What the task requires → Pull every line of the entries that has the word "title".
** Records provided follows **
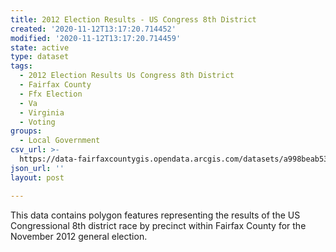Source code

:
 ```yaml
---
title: 2012 Election Results - US Congress 8th District
created: '2020-11-12T13:17:20.714452'
modified: '2020-11-12T13:17:20.714459'
state: active
type: dataset
tags:
  - 2012 Election Results Us Congress 8th District
  - Fairfax County
  - Ffx Election
  - Va
  - Virginia
  - Voting
groups:
  - Local Government
csv_url: >-
  https://data-fairfaxcountygis.opendata.arcgis.com/datasets/a998beab5389411683d828e7ceb65d47_4.csv?outSR=%7B%22latestWkid%22%3A4269%2C%22wkid%22%3A4269%7D
json_url: ''
layout: post

---
```

This data contains polygon features representing the results of the US Congressional 8th district race by precinct within Fairfax County for the November 2012 general election.
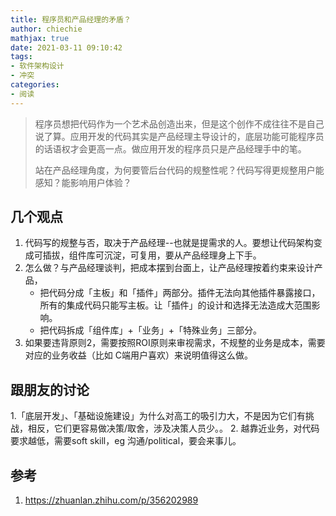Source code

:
 ```yaml
---
title: 程序员和产品经理的矛盾？
author: chiechie
mathjax: true
date: 2021-03-11 09:10:42
tags:
- 软件架构设计
- 冲突
categories: 
- 阅读
---
```


> 程序员想把代码作为一个艺术品创造出来，但是这个创作不成往往不是自己说了算。应用开发的代码其实是产品经理主导设计的，底层功能可能程序员的话语权才会更高一点。做应用开发的程序员只是产品经理手中的笔。
> 
> 站在产品经理角度，为何要管后台代码的规整性呢？代码写得更规整用户能感知？能影响用户体验？

## 几个观点

1. 代码写的规整与否，取决于产品经理--也就是提需求的人。要想让代码架构变成可插拔，组件库可沉淀，可复用，要从产品经理身上下手。
2. 怎么做？与产品经理谈判，把成本摆到台面上，让产品经理按着约束来设计产品，
    - 把代码分成「主板」和「插件」两部分。插件无法向其他插件暴露接口，所有的集成代码只能写主板。让「插件」的设计和选择无法造成大范围影响。
    - 把代码拆成「组件库」+「业务」+「特殊业务」三部分。
3. 如果要违背原则2，需要按照ROI原则来审视需求，不规整的业务是成本，需要对应的业务收益（比如 C端用户喜欢）来说明值得这么做。

## 跟朋友的讨论

1.「底层开发」、「基础设施建设」为什么对高工的吸引力大，不是因为它们有挑战，相反，它们更容易做决策/取舍，涉及决策人员少。。
2. 越靠近业务，对代码要求越低，需要soft skill，eg 沟通/political，要会来事儿。

## 参考
1. https://zhuanlan.zhihu.com/p/356202989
** End of Records provided **
Result of this task →
title: 2012 Election Results - US Congress 8th District
title: 程序员和产品经理的矛盾？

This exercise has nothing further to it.